The anti-woke discourse comes just months ahead of France’s presidential election, where the main ideological threat to Macron comes from the right and far right, not the supposed woke left, said Alouane.
According to some polls, Macron may end up facing off against either far-right National Rally leader Marine Le Pen or the rightwing Les Républicains candidate Valérie Pécresse in the second round of voting.
Anti-woke rhetoric may be part of an effort to neutralize Macron’s right-wing opponents. It is an effort Alouane finds ironic. “The funny thing is, if a far-right candidate makes it to the second round, we will [be told] to save the Republic against the far right – even though this administration has been playing with far-right ideologies the whole time,” she said.
Chilling effect
As in France, many experts say the British government’s anti-woke crusade is aimed at making electoral gains.
Aided by right-wing elements of the British media, Johnson’s government has used the so-called “war on woke” as an opportunity to score points with their mainly English and Brexit-supporting electorate – some of whom switched allegiance from the opposition Labour Party at the 2019 general election.
“It is fertile territory for the Conservatives as they are pressing a button that has been pressed a few decades now in regards [denouncements of] political correctness,” Tim Bale, professor of politics at Queen Mary University, told CNN.
It also places Labour in a difficult position as its leader, Keir Starmer, attempts to “shake off the ‘far left’ tag” the party gained under his predecessor, Jeremy Corbyn, author Evan Smith said.
Johnson’s culture war tugs at the split in Labour, between its socially conservative members, who think the party is too preoccupied with identity politics, rather than class, and its younger and more diverse base, who are happy for Starmer to do more, say experts.
History has been the main battleground, where the Conservative government pits patriotism against any attempt to reckon with Britain’s colonial past.
It is a narrative that has played out in the education sector, which has seen a government-picked commission release a race report that fended off calls to “decolonize” Britain’s schooling curriculum. Instead, it advocated for “a new story about the Caribbean experience which speaks to the slave period not only being about profit and suffering but how culturally African people transformed themselves into a re-modeled African/Britain.”

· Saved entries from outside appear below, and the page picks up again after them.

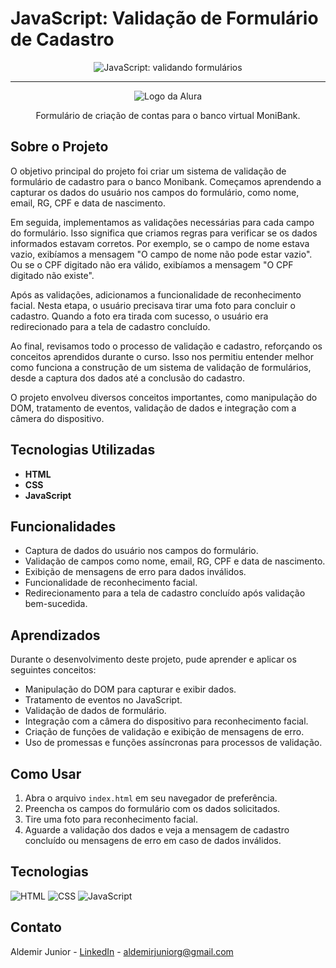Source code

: <!DOCTYPE html>
<html lang="pt-BR">
<head>
    <meta charset="UTF-8">
    <title>JavaScript: Validação de Formulário de Cadastro</title>
</head>
<body>
<h1>JavaScript: Validação de Formulário de Cadastro</h1>

<p align="center">
    <img src="https://imgur.com/mIBmcEL.png" alt="JavaScript: validando formulários">
</p>

<hr>

<p align="center">
    <img src="https://github.com/MonicaHillman/aluraplay-requisicoes/blob/main/img/logo.png" alt="Logo da Alura">
</p>
<p align="center">Formulário de criação de contas para o banco virtual MoniBank.</p>

<h2>Sobre o Projeto</h2>
<p>O objetivo principal do projeto foi criar um sistema de validação de formulário de cadastro para o banco Monibank. Começamos aprendendo a capturar os dados do usuário nos campos do formulário, como nome, email, RG, CPF e data de nascimento.</p>
<p>Em seguida, implementamos as validações necessárias para cada campo do formulário. Isso significa que criamos regras para verificar se os dados informados estavam corretos. Por exemplo, se o campo de nome estava vazio, exibíamos a mensagem "O campo de nome não pode estar vazio". Ou se o CPF digitado não era válido, exibíamos a mensagem "O CPF digitado não existe".</p>
<p>Após as validações, adicionamos a funcionalidade de reconhecimento facial. Nesta etapa, o usuário precisava tirar uma foto para concluir o cadastro. Quando a foto era tirada com sucesso, o usuário era redirecionado para a tela de cadastro concluído.</p>
<p>Ao final, revisamos todo o processo de validação e cadastro, reforçando os conceitos aprendidos durante o curso. Isso nos permitiu entender melhor como funciona a construção de um sistema de validação de formulários, desde a captura dos dados até a conclusão do cadastro.</p>
<p>O projeto envolveu diversos conceitos importantes, como manipulação do DOM, tratamento de eventos, validação de dados e integração com a câmera do dispositivo.</p>

<h2>Tecnologias Utilizadas</h2>
<ul>
    <li><strong>HTML</strong></li>
    <li><strong>CSS</strong></li>
    <li><strong>JavaScript</strong></li>
</ul>

<h2>Funcionalidades</h2>
<ul>
    <li>Captura de dados do usuário nos campos do formulário.</li>
    <li>Validação de campos como nome, email, RG, CPF e data de nascimento.</li>
    <li>Exibição de mensagens de erro para dados inválidos.</li>
    <li>Funcionalidade de reconhecimento facial.</li>
    <li>Redirecionamento para a tela de cadastro concluído após validação bem-sucedida.</li>
</ul>

<h2>Aprendizados</h2>
<p>Durante o desenvolvimento deste projeto, pude aprender e aplicar os seguintes conceitos:</p>
<ul>
    <li>Manipulação do DOM para capturar e exibir dados.</li>
    <li>Tratamento de eventos no JavaScript.</li>
    <li>Validação de dados de formulário.</li>
    <li>Integração com a câmera do dispositivo para reconhecimento facial.</li>
    <li>Criação de funções de validação e exibição de mensagens de erro.</li>
    <li>Uso de promessas e funções assíncronas para processos de validação.</li>
</ul>

<h2>Como Usar</h2>
<ol>
    <li>Abra o arquivo <code>index.html</code> em seu navegador de preferência.</li>
    <li>Preencha os campos do formulário com os dados solicitados.</li>
    <li>Tire uma foto para reconhecimento facial.</li>
    <li>Aguarde a validação dos dados e veja a mensagem de cadastro concluído ou mensagens de erro em caso de dados inválidos.</li>
</ol>

<h2>Tecnologias</h2>
<div>
  <img src="https://img.shields.io/badge/HTML-239120?style=for-the-badge&logo=html5&logoColor=white" alt="HTML">
  <img src="https://img.shields.io/badge/CSS-239120?&style=for-the-badge&logo=css3&logoColor=white" alt="CSS">
  <img src="https://img.shields.io/badge/JavaScript-239120?&style=for-the-badge&logo=javascript&logoColor=white" alt="JavaScript">
</div>

<h2>Contato</h2>
<p>Aldemir Junior - <a href="https://www.linkedin.com/in/aldemir-desenvolvedor/">LinkedIn</a> - <a href="mailto:aldemirjuniorg@gmail.com">aldemirjuniorg@gmail.com</a></p>
</body>
</html>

“British history is not solely one of imperial imposition – Commonwealth history and literature reveals a more complex picture, in which ideas traveled in multiple directions, cultures mixed and positive relations formed that today underpin diaspora around the world, which many ethnic minority children in the UK will feel part of,” the report wrote. Critics accused the report of being a whitewash that puts a positive spin on slavery.
Speaking to the House of Commons last year, Equalities Minister Kemi Badenoch said “any school which teaches these elements of critical race theory as fact, or which promotes partisan political views such as defunding the police without offering a balanced treatment of opposing views is breaking the law.”
The government has not shied away from threats of intervention when cultural institutions follow progressive causes. If they “go too woke, they risk going broke,” Conservative Party chairman Oliver Dowden said in October, reiterating his warning that such institutions could be defunded if they cave to “an aggressive brigade” of social justice activists.
In the last 18 months, heritage charity the National Trust faced threats to its funding from Conservative lawmakers for exploring its properties’ links to slavery and colonialism, and the Royal Museums Greenwich, in London, found itself under the microscope when the government reportedly refused to reappoint a trustee who advocated decolonizing school curriculums.
The Museums Association, which represents thousands of people working in the sector, warned of “a climate of fear” among “museums and museum staff, especially those working on subjects relating to Britain’s imperial past,” in response to a February meeting between museums, heritage bodies and the Department for Digital, Culture, Media and Sport [DCMS], which Dowden headed at the time. “We support the rights of everyone working on these issues to do so free of interference, threats and intimidation,” the Museums Association added.
The BBC has also come under scrutiny from Conservative lawmakers calling for the license fee, which funds the broadcaster, to be scrapped.
“A lot of Conservatives don’t like the state funding of a media company, and they think the BBC crowds out sympathetic broadcasters,” Bale said. “The whole anti-woke agenda to some extent is cover to move BBC from a license fee model to a subscriber-based one.”
This atmosphere can have a chilling effect on cultural institutions that may feel compelled to think twice about what programs they support or which people they hire. This is alleged to have played out at the BBC, when media executive Marcus Ryder’s job application was reportedly blocked due to his support of anti-racism initiatives. The BBC has strenuously denied those reports.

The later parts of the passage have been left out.